Whereas regulatory welfare states are committed to promoting certain social policy goals (Benish and Levi-Faur, 2020; Hartlapp, 2020; Levi-Faur, 2013, 2014), markets, among which those for public procurement, are not. In the words of Braithwaite (2008: 198): ‘Markets do not make moral judgements. If they work more efficiently, they will more efficiently produce bads as well as goods’. Thereby, the question of how to influence markets and how to shape the results they produce, attracted growing attention and the thinking of possibilities to steer markets towards social outcomes has become increasingly strategic (Braithwaite, 2008: 59). As welfare states aim to promote social goals on the one hand and increasingly use markets, which are indifferent to these goals on the other, marketisation created a need to align the market-based delivery of services with the goals of welfare states. Given a broader move towards regulation as a primary mode of governance (Majone, 1997, 1997) and the persistence of social goals as a core consideration of regulatory welfare states (Levi-Faur, 2014, 2013) interest in strategically using public spending as a regulatory lever has grown (Hartlapp, 2020). Public procurement, the mechanism through which goods, works, and services are bought or contracted, is an important market. On OECD average, it accounted for about 12.6% of GDP in 2019 (OECD, 2021: 162), making procurement ‘one of state and governments’ most important jobs’. (Potoski, 2008: S58) In the vein of a search for efficiency and reduced public spending and a broader turn towards regulation as a mode of governance, increased attention has been paid to the regulatory potential of public procurement for promoting a variety of social (as well as environmental) goals.
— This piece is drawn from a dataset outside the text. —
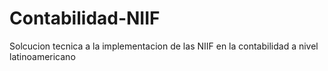 # Contabilidad-NIIF
Solcucion tecnica a la implementacion de las NIIF en la contabilidad a nivel latinoamericano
Public procurement and the regulation of labour
To date, the literature on public procurement and employment comprises a range of (especially single) case studies and analyses of sectors and occupations that examine the impact of public procurement practices in a particular setting (e.g. Benjamin (2016) on caring professions in Israel), explore how public procurement has been leveraged to foster decent work (e.g. Howe and Landau (2015) on the Victorian Government Schools Contract Cleaning Program in Australia or Ravenswood and Kaine's (2015) study of residential aged care in Australia and New Zealand), and investigate how public procurement is used to promote employment and training opportunities (e.g. Troje and Andersson (2021) on the use of procurement to promote employment and training opportunities for disadvantaged groups in Swedish construction or Wright (2014) on the Women into Construction project in the UK). These studies tend to focus on one particular aspect of public procurement practices, be it the impact of procurement practices on working conditions and job quality (e.g. Benjamin, 2016), the use of public procurement as a tool for regulating labour (e.g. Howe and Landau, 2015), or specific obligations placed on providers such as targets for the employment of underrepresented groups and people at a disadvantage (e.g. Troje and Andersson, 2021; Wright, 2014). Consequently, two streams of literature exist, which to-date remain largely isolated, one that examines public procurement as a tool for regulating labour and one that explores its proactive use for promoting labour market equality.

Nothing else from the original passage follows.